[Recorded data]
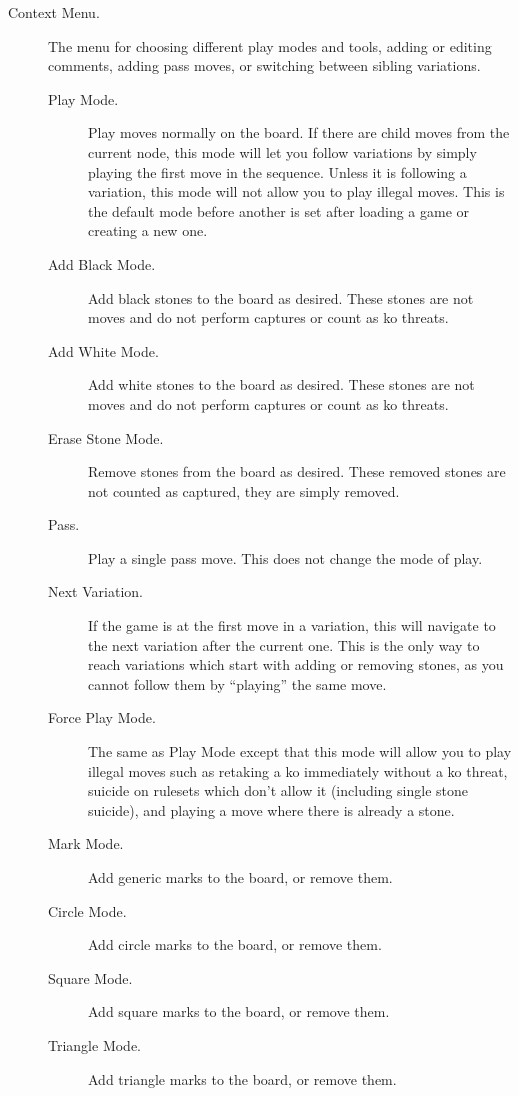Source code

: \begin {description}
\item [Context Menu. ]
    The menu for choosing different play modes and tools, adding or editing
    comments, adding pass moves, or switching between sibling variations.
    \begin{description}
        \item[Play Mode.] Play moves normally on the board. If there are child
            moves from the current node, this mode will let you follow
            variations by simply playing the first move in the sequence.
            Unless it is following a variation, this mode will not allow you to
            play illegal moves. This is the default mode before another is set
            after loading a game or creating a new one.
        \item[Add Black Mode.] Add black stones to the board as desired. These
            stones are not moves and do not perform captures or count as ko threats.
        \item[Add White Mode.] Add white stones to the board as desired. These
            stones are not moves and do not perform captures or count as ko threats.
        \item[Erase Stone Mode.] Remove stones from the board as desired. These
            removed stones are not counted as captured, they are simply removed.
        \item[Pass.] Play a single pass move.  This does not change the mode of
            play.
        \item[Next Variation.] If the game is at the first move in a variation,
            this will navigate to the next variation after the current one. This
            is the only way to reach variations which start with adding or
            removing stones, as you cannot follow them by ``playing'' the same move.
        \item[Force Play Mode.] The same as Play Mode except that this mode will
            allow you to play illegal moves such as retaking a ko immediately
            without a ko threat, suicide on rulesets which don't allow it
            (including single stone suicide), and playing a move where there
            is already a stone.
        \item[Mark Mode.] Add generic marks to the board, or remove them.
        \item[Circle Mode.] Add circle marks to the board, or remove them.
        \item[Square Mode.] Add square marks to the board, or remove them.
        \item[Triangle Mode.] Add triangle marks to the board, or remove them.

\end{description}
\end{description}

GOAL OF THE EXERCISE:
Output a faithful copy of the data, with each picture left out.

RESPONSE AREA:
Source code

: \begin {description}
\item [Context Menu. ]
    The menu for choosing different play modes and tools, adding or editing
    comments, adding pass moves, or switching between sibling variations.
    \begin{description}
        \item[Play Mode.] Play moves normally on the board. If there are child
            moves from the current node, this mode will let you follow
            variations by simply playing the first move in the sequence.
            Unless it is following a variation, this mode will not allow you to
            play illegal moves. This is the default mode before another is set
            after loading a game or creating a new one.
        \item[Add Black Mode.] Add black stones to the board as desired. These
            stones are not moves and do not perform captures or count as ko threats.
        \item[Add White Mode.] Add white stones to the board as desired. These
            stones are not moves and do not perform captures or count as ko threats.
        \item[Erase Stone Mode.] Remove stones from the board as desired. These
            removed stones are not counted as captured, they are simply removed.
        \item[Pass.] Play a single pass move.  This does not change the mode of
            play.
        \item[Next Variation.] If the game is at the first move in a variation,
            this will navigate to the next variation after the current one. This
            is the only way to reach variations which start with adding or
            removing stones, as you cannot follow them by ``playing'' the same move.
        \item[Force Play Mode.] The same as Play Mode except that this mode will
            allow you to play illegal moves such as retaking a ko immediately
            without a ko threat, suicide on rulesets which don't allow it
            (including single stone suicide), and playing a move where there
            is already a stone.
        \item[Mark Mode.] Add generic marks to the board, or remove them.
        \item[Circle Mode.] Add circle marks to the board, or remove them.
        \item[Square Mode.] Add square marks to the board, or remove them.
        \item[Triangle Mode.] Add triangle marks to the board, or remove them.

\end{description}
\end{description}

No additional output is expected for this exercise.